In our 11th #21for21 episode of Competencies without a Classroom we sat down for our first dual interview of the season with two middle school educators based in Pennsylvania, Josh and David. For the past three years, they have combined forces within their school to create a learner-centred, competency-based program called Project Wonder.
Project Wonder is a school within a school, developed with a learning model for the 21st century that meets each learner where they are, and gives them the skills to be successful beyond their education. With the help of each other, the students, parents, and teachers, Project Wonder continues to develop and share their successes and failures along the way.
At the heart of the school within a school is the idea of a ‘profile of a graduate’. Developed by and for students, parents, and teachers - it is a vision of what a graduate should be able to do to be ready for a global marketplace. In other words - what skills and competencies should students need to display evidence of in a portfolio upon graduation.
What can you borrow from Josh and David for your classroom to help teach 21st-century skills?
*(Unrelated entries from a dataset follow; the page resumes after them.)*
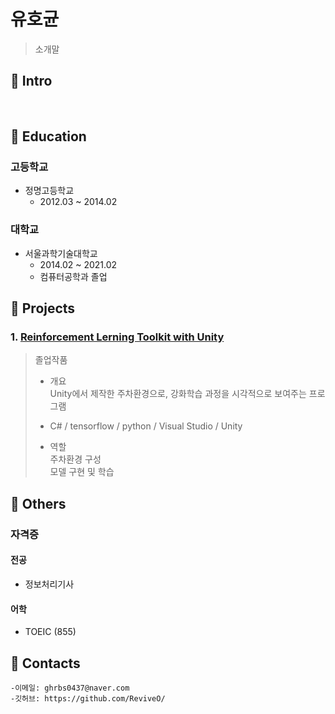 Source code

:# 유호균

> 소개말

## :pushpin: Intro
</br>

## :pushpin: Education

### 고등학교
- 정명고등학교
	- 2012.03 ~ 2014.02 

### 대학교
- 서울과학기술대학교
	- 2014.02 ~ 2021.02
	- 컴퓨터공학과 졸업
	


## :pushpin: Projects
### 1. [Reinforcement Lerning Toolkit with Unity](https://github.com/ReviveO/Graduate-Project)   

> 졸업작품   
> - 개요  
> 	Unity에서 제작한 주차환경으로, 강화학습 과정을 시각적으로 보여주는 프로그램  
>  
> - C# / tensorflow / python / Visual Studio / Unity
> - 역할  
> 	주차환경 구성  
>	모델 구현 및 학습


	



## :pushpin: Others

### 자격증
#### 전공
- 정보처리기사
#### 어학
- TOEIC (855)

## :pushpin: Contacts
```
-이메일: ghrbs0437@naver.com
-깃허브: https://github.com/ReviveO/
``` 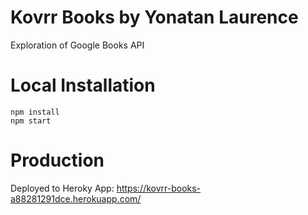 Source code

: # Kovrr Books by Yonatan Laurence

Exploration of Google Books API

# Local Installation
```
npm install
npm start
```

# Production
Deployed to Heroky App: https://kovrr-books-a88281291dce.herokuapp.com/
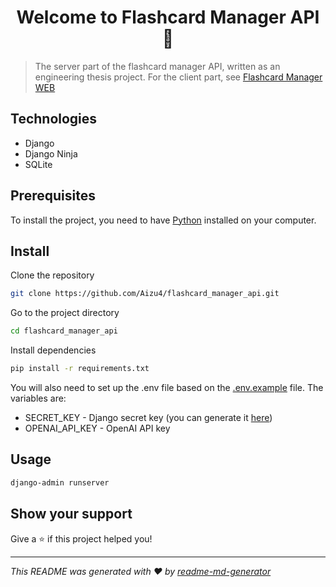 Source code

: <h1 align="center">Welcome to Flashcard Manager API 👋</h1>
<p>
</p>

> The server part of the flashcard manager API, written as an engineering thesis project. For the client part, see [Flashcard Manager WEB](https://github.com/Aizu4/flashcard_manager_web)

## Technologies

* Django
* Django Ninja
* SQLite

## Prerequisites

To install the project, you need to have [Python](https://www.python.org/) installed on your computer.

## Install

Clone the repository

```sh
git clone https://github.com/Aizu4/flashcard_manager_api.git
```

Go to the project directory

```sh
cd flashcard_manager_api
```

Install dependencies

```sh
pip install -r requirements.txt
```

You will also need to set up the .env file based on the [.env.example](https://github.com/Aizu4/flashcard_manager_api/blob/master/.env.example) file. The variables are:

* SECRET_KEY - Django secret key (you can generate it [here](https://djecrety.ir/))
* OPENAI_API_KEY - OpenAI API key



## Usage

```sh
django-admin runserver
```

## Show your support

Give a ⭐️ if this project helped you!

***
_This README was generated with ❤️ by [readme-md-generator](https://github.com/kefranabg/readme-md-generator)_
Rather than a traditional class schedule, Josh and David reform each student’s day around ‘a profile of a graduate’, all through prioritization.
At the start of each day, learning targets are set in the place of a class schedule. After being informed of the day’s learning targets, each student can plan out their day - thinking about, their progression, what they need to accomplish, and what they want to accomplish.
By following this model, their day becomes more engaging as students can take what they are most passionate about and find ways to make connections to the learning targets that are set out for them.
What 21st- century skills are being developed?
Through this model of agenda-setting, students learn the valuable skill of prioritization and the ability to better understand their process of learning. Each day they assess their needs and wants and find a balance between what needs to get done, and what they want to get done.
Self-reflection is also learned through the ability to guide oneself and make personal decisions. Each day every student asks important questions like “why this or that?” and “why would I do it this way?”. They are then able to advocate for their learning process and the importance of pursuing their passions.
Reflection Prompts for Your Students
Use the prompts below to have your students reflect on what they heard in the episode and consider how Josh and Dave’s advice can be applied to them.
- If Dave were the Superintendent of his school, he would focus on making sure every student understands the process of learning. Thinking about your personal learning style, how do you go about learning a new skill or concept? What works best for you?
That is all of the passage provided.